Overall, Substance-related Disorders (OR: 2.44 [95% CI: 2.33–3.02]), Bipolar Disorders (OR: 1.77 [95% CI: 1.71–1.85]), Depressive Disorders (OR: 1.57 [95% CI: 1.53–1.61]), Alcohol-related Disorders (OR: 1.42 [95% CI: 1.34–1.53]), Attention-deficit/Conduct/Disruptive Behavior Disorders (OR: 1.23 [95% CI: 1.19–1.27]), Adjustment Disorders (OR: 1.21 [95% CI: 1.17–1.25]), Suicide Attempt and intentional Self-inflicted Injury (OR: 1.17 [95% CI: 1.09–1.26]), Miscellaneous Mental Disorders (OR: 1.07 [95% CI:1.01–1.13]), Anxiety Disorders (OR: 1.05 [95% CI: 1.02–1.09]) were associated with higher adolescent pregnancy incidence (S1 Fig). However, patients with Disorders Usually Diagnosed in Infancy, Childhood, or Adolescence (OR: 0.52 [95% CI: 0.46–0.60]) or Developmental Disorders (OR: 0.73 [95% CI: 0.63–0.83]) exhibited lower pregnancy rates when compared to adolescents without any diagnosed mental disorders (S1 Fig).
Discussion
This was the first and largest retrospective cohort study to estimate pregnancy rates for different pre-existing mental disorders among adolescents. Our analysis of this representative sample of private insurance enrollees demonstrated that adolescents with pre-existing mental disorders had disproportionately higher pregnancy rates than their peers without such disorders.
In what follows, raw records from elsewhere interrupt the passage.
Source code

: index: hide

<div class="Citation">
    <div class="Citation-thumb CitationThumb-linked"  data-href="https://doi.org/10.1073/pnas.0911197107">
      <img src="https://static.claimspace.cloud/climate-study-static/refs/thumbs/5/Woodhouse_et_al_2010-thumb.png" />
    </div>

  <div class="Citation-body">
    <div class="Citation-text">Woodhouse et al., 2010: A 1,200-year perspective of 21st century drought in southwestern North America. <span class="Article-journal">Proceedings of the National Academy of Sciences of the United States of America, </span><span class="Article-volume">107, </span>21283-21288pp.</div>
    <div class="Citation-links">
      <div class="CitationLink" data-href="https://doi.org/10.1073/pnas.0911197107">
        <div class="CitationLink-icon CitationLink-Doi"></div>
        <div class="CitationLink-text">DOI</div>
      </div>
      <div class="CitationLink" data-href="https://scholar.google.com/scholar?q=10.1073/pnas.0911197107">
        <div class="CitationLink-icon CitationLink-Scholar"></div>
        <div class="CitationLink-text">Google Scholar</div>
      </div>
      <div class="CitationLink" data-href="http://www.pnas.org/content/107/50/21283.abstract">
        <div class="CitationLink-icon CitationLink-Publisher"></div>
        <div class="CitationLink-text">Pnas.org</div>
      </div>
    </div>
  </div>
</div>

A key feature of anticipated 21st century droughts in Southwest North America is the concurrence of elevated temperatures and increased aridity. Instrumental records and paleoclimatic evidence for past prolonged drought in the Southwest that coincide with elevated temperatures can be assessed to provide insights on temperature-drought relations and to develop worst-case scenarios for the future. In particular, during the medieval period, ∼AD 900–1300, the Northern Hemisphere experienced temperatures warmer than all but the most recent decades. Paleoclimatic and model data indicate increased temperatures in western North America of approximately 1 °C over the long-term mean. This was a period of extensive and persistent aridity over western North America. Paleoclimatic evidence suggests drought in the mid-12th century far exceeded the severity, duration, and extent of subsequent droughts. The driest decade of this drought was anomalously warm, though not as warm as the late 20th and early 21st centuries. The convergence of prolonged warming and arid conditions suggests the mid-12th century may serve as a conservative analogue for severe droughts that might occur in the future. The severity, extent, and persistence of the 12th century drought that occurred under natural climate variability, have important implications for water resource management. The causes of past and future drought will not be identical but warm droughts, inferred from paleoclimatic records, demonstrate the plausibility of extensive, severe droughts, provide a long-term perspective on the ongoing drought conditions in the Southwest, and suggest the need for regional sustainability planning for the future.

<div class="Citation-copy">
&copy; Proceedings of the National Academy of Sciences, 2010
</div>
Adolescents with mental disorders characterized by risk-taking behaviors including Substance-related Disorders, Alcohol-related Disorders, Bipolar Disorder, and Attention-deficit/Conduct/Disruptive Behavior Disorders had relatively high pregnancy rates. The results suggest that a large number of pregnancies in adolescents may be influenced by the effects of underlying psychiatric conditions on mood, behavior, and decision-making or treatment.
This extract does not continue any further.